The problem is that these folks have completely mis-interpreted the situation.

Washington Marijuana Prices
Even with the worst legalization law (no home grow, per se DUID, 40 gram possession felony, 37% taxation), Washington’s legal marijuana costs far less than medical marijuana in the five states voting on legalization. (Image: Washington Post)

The lesson of Washington is not “legalization kills medical marijuana”.

The lesson of Washington is “get your medical marijuana regulated before you legalize”.

What happened in Washington was the result of putting a well-regulated, strictly controlled, highly-taxed recreational system alongside an unregulated, easily-accessed, tax-free medical system.

In that scenario, there would have been recreational operators forced to comply with regulations, inspections, testing, and taxation that would have increased their overhead costs and, thus, the price of their product. The medical operators would not have those additional costs, so their costs would have been far lower.

Since Washington had the most-lax standards for acquiring a medical marijuana card aside from California, that would have meant that most of the regular marijuana consumers would have just gotten their “tax-free weed” card, further depressing the business on the recreational side and limiting the tax revenues from legalization.

California learned from that lesson.

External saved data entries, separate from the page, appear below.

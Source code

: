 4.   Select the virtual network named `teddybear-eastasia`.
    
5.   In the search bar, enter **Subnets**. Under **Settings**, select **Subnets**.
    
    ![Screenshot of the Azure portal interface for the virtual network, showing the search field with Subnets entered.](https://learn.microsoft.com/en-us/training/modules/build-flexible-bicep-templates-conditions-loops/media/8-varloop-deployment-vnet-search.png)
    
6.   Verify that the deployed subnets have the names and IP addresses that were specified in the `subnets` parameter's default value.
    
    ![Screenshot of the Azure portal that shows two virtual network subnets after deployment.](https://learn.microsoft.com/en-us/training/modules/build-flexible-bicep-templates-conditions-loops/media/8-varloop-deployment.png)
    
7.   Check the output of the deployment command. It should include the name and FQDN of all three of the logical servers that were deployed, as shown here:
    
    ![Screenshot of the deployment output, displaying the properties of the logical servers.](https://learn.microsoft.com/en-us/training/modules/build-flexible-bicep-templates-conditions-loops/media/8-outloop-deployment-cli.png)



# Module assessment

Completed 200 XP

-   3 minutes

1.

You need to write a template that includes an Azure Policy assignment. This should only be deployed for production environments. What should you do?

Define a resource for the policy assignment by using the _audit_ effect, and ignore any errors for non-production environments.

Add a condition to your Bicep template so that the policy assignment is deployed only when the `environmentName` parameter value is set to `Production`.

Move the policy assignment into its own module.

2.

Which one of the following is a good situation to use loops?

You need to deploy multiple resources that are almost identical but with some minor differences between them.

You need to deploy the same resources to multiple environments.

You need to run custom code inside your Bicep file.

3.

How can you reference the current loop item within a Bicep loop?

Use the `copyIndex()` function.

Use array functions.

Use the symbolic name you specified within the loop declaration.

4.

Their legislature rushed to get statewide marijuana regulations in place before what they knew would be an inevitably successful push for legalization in 2016.

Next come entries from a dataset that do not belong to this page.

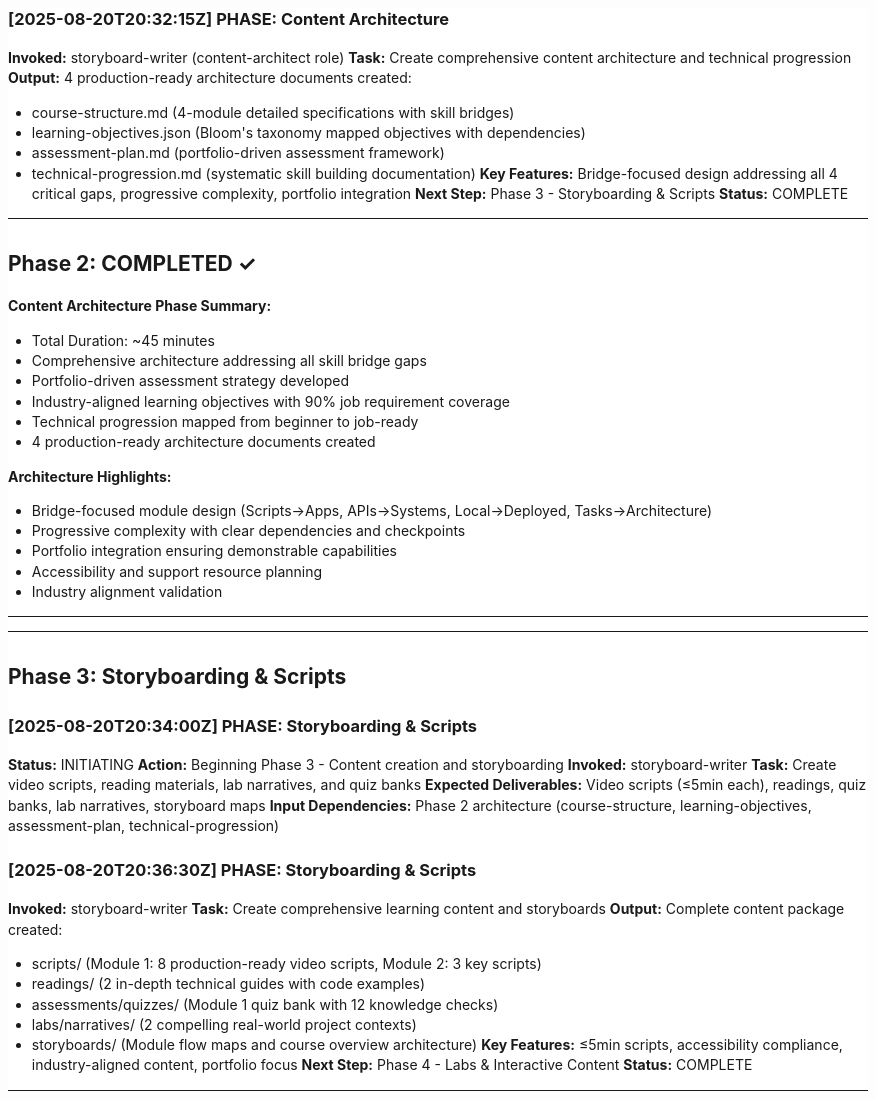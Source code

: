 ### [2025-08-20T20:32:15Z] PHASE: Content Architecture
**Invoked:** storyboard-writer (content-architect role)
**Task:** Create comprehensive content architecture and technical progression
**Output:** 4 production-ready architecture documents created:
- course-structure.md (4-module detailed specifications with skill bridges)
- learning-objectives.json (Bloom's taxonomy mapped objectives with dependencies)
- assessment-plan.md (portfolio-driven assessment framework)
- technical-progression.md (systematic skill building documentation)
**Key Features:** Bridge-focused design addressing all 4 critical gaps, progressive complexity, portfolio integration
**Next Step:** Phase 3 - Storyboarding & Scripts
**Status:** COMPLETE

---

## Phase 2: COMPLETED ✓

**Content Architecture Phase Summary:**
- Total Duration: ~45 minutes
- Comprehensive architecture addressing all skill bridge gaps
- Portfolio-driven assessment strategy developed
- Industry-aligned learning objectives with 90% job requirement coverage
- Technical progression mapped from beginner to job-ready
- 4 production-ready architecture documents created

**Architecture Highlights:**
- Bridge-focused module design (Scripts→Apps, APIs→Systems, Local→Deployed, Tasks→Architecture)
- Progressive complexity with clear dependencies and checkpoints
- Portfolio integration ensuring demonstrable capabilities
- Accessibility and support resource planning
- Industry alignment validation

---

---

## Phase 3: Storyboarding & Scripts

### [2025-08-20T20:34:00Z] PHASE: Storyboarding & Scripts
**Status:** INITIATING
**Action:** Beginning Phase 3 - Content creation and storyboarding
**Invoked:** storyboard-writer
**Task:** Create video scripts, reading materials, lab narratives, and quiz banks
**Expected Deliverables:** Video scripts (≤5min each), readings, quiz banks, lab narratives, storyboard maps
**Input Dependencies:** Phase 2 architecture (course-structure, learning-objectives, assessment-plan, technical-progression)

### [2025-08-20T20:36:30Z] PHASE: Storyboarding & Scripts
**Invoked:** storyboard-writer
**Task:** Create comprehensive learning content and storyboards
**Output:** Complete content package created:
- scripts/ (Module 1: 8 production-ready video scripts, Module 2: 3 key scripts)
- readings/ (2 in-depth technical guides with code examples)
- assessments/quizzes/ (Module 1 quiz bank with 12 knowledge checks)
- labs/narratives/ (2 compelling real-world project contexts)
- storyboards/ (Module flow maps and course overview architecture)
**Key Features:** ≤5min scripts, accessibility compliance, industry-aligned content, portfolio focus
**Next Step:** Phase 4 - Labs & Interactive Content
**Status:** COMPLETE

---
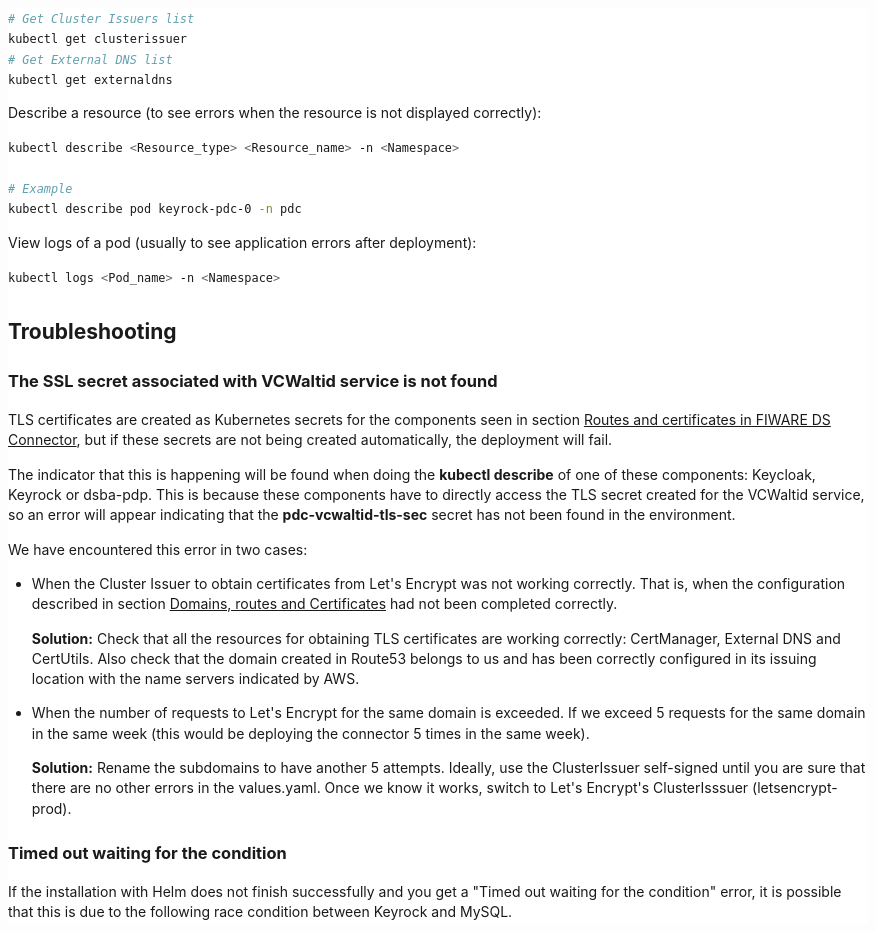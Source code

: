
```bash
# Get Cluster Issuers list
kubectl get clusterissuer
# Get External DNS list
kubectl get externaldns

```

Describe a resource (to see errors when the resource is not displayed correctly):

```bash
kubectl describe <Resource_type> <Resource_name> -n <Namespace>

# Example
kubectl describe pod keyrock-pdc-0 -n pdc

```
View logs of a pod (usually to see application errors after deployment):
```bash
kubectl logs <Pod_name> -n <Namespace>
```
## Troubleshooting
### The SSL secret associated with VCWaltid service is not found
TLS certificates are created as Kubernetes secrets for the components seen in section [Routes and certificates in FIWARE DS Connector](#routes-and-certificates-in-fiware-ds-connector), but if these secrets are not being created automatically, the deployment will fail.

The indicator that this is happening will be found when doing the **kubectl describe** of one of these components: Keycloak, Keyrock or dsba-pdp. This is because these components have to directly access the TLS secret created for the VCWaltid service, so an error will appear indicating that the **pdc-vcwaltid-tls-sec** secret has not been found in the environment.

We have encountered this error in two cases:

- When the Cluster Issuer to obtain certificates from Let's Encrypt was not working correctly. That is, when the configuration described in section [Domains, routes and Certificates](#domains-routes-and-certificates) had not been completed correctly.

  **Solution:** Check that all the resources for obtaining TLS certificates are working correctly: CertManager, External DNS and CertUtils. Also check that the domain created in Route53 belongs to us and has been correctly configured in its issuing location with the name servers indicated by AWS.

- When the number of requests to Let's Encrypt for the same domain is exceeded. If we exceed 5 requests for the same domain in the same week (this would be deploying the connector 5 times in the same week).

  **Solution:** Rename the subdomains to have another 5 attempts. Ideally, use the ClusterIssuer self-signed until you are sure that there are no other errors in the values.yaml. Once we know it works, switch to Let's Encrypt's ClusterIsssuer (letsencrypt-prod).


### Timed out waiting for the condition
If the installation with Helm does not finish successfully and you get a "Timed out waiting for the condition" error, it is possible that this is due to the following race condition between Keyrock and MySQL.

Prop 64’s authors learned that lesson, too. They could not modify Prop 215’s any-condition-from-cancer-to-hangnail standards for acquiring a card without huge political sacrifices that probably would have sunk the initiative. So they applied the marijuana taxes to all consumers, medical and recreational, eliminating the no tax-avoidance incentive for regular consumers.

I find it immoral to tax sick people’s medicine. But it is not as immoral as continuing the prohibition that devastates thousands of lives and keeps the price of that medicine far higher than it should be.

I can't imagine why anybody would want to vote to keep marijuana growing and selling felonies in place.
I can’t imagine why anybody would want to vote to keep marijuana growing and selling felonies in place.

The only places where the recreational / medical issue could be a problem are the early-adopting medical states where there are established dispensary systems, home cultivation rights, and/or more easily-obtained cards. Those states have already legalized (WA, OR, CO) or are about to (CA), leaving only Michigan as one that fits these criteria.

The later-adopted medical marijuana laws back East, in states like Massachusetts and Maine, are very strict systems that shouldn’t face this problem. The well-regulated Western states like Arizona and Nevada, shouldn’t have to deal with this issue, either.

Finally, in the big picture / long view, legalization inevitably means the end of medical marijuana someday. Why did we make medical marijuana laws? Because we needed to protect the patients from arrests under prohibition. So if we are successful in ending that prohibition and improving our legalization to the degree that any amount of marijuana and cannabis plants the sickest, neediest patient requires are legal, what would we need to be protecting them from?